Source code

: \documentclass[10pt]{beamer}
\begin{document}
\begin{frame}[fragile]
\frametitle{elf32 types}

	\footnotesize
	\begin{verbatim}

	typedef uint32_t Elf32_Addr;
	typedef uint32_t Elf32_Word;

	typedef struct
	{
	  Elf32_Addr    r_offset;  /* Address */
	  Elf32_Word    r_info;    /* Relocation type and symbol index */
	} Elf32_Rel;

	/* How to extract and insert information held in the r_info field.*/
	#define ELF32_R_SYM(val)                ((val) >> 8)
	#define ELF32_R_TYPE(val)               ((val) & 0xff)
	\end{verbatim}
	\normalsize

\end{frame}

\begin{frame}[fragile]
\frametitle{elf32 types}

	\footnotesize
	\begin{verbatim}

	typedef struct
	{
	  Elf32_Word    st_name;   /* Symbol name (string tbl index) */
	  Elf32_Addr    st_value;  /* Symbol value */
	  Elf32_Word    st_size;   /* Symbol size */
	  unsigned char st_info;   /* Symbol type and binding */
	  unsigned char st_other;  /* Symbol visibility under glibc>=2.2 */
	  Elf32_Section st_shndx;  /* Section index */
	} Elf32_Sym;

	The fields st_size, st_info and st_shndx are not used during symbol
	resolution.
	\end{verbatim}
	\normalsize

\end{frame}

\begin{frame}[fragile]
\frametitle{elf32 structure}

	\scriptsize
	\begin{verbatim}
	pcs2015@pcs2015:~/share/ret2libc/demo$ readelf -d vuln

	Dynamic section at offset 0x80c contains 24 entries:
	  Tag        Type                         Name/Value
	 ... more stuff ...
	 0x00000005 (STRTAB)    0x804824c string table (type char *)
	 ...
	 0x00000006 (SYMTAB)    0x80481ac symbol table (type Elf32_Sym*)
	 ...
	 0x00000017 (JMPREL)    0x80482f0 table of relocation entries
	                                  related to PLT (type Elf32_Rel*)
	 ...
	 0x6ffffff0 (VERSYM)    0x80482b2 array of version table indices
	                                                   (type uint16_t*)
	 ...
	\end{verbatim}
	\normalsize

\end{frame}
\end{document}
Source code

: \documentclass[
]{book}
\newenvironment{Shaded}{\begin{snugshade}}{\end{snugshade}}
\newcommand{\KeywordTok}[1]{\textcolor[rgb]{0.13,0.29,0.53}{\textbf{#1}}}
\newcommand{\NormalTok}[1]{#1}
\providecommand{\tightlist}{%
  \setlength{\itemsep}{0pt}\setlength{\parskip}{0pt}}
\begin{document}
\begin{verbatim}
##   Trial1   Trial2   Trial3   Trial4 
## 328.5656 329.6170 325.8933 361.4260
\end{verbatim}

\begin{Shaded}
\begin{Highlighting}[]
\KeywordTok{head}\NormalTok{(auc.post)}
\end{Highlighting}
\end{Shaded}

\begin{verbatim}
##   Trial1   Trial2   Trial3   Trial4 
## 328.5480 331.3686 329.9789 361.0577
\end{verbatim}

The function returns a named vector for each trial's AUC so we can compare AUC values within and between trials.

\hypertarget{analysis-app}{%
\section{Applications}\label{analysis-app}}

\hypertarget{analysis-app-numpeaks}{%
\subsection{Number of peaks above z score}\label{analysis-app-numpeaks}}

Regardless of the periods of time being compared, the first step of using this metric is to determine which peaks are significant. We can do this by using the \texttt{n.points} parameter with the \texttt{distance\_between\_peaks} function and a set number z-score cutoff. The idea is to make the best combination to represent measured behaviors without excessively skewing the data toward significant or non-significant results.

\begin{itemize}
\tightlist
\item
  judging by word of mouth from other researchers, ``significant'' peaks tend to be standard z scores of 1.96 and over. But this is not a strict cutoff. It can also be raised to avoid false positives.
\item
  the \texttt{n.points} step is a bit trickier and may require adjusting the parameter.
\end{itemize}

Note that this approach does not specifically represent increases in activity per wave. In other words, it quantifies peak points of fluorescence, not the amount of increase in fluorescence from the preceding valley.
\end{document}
# # # # #
§ **Prompt**: Retype the portion of the data above that starts on the line with "version table indices" and finishes on the line with "of peaks above", including both of those lines.

§ **Response to this task**:
	 0x6ffffff0 (VERSYM)    0x80482b2 array of version table indices
	                                                   (type uint16_t*)
	 ...
	\end{verbatim}
	\normalsize

\end{frame}
\end{document}
Source code

: \documentclass[
]{book}
\newenvironment{Shaded}{\begin{snugshade}}{\end{snugshade}}
\newcommand{\KeywordTok}[1]{\textcolor[rgb]{0.13,0.29,0.53}{\textbf{#1}}}
\newcommand{\NormalTok}[1]{#1}
\providecommand{\tightlist}{%
  \setlength{\itemsep}{0pt}\setlength{\parskip}{0pt}}
\begin{document}
\begin{verbatim}
##   Trial1   Trial2   Trial3   Trial4 
## 328.5656 329.6170 325.8933 361.4260
\end{verbatim}

\begin{Shaded}
\begin{Highlighting}[]
\KeywordTok{head}\NormalTok{(auc.post)}
\end{Highlighting}
\end{Shaded}

\begin{verbatim}
##   Trial1   Trial2   Trial3   Trial4 
## 328.5480 331.3686 329.9789 361.0577
\end{verbatim}

The function returns a named vector for each trial's AUC so we can compare AUC values within and between trials.

\hypertarget{analysis-app}{%
\section{Applications}\label{analysis-app}}

\hypertarget{analysis-app-numpeaks}{%
\subsection{Number of peaks above z score}\label{analysis-app-numpeaks}}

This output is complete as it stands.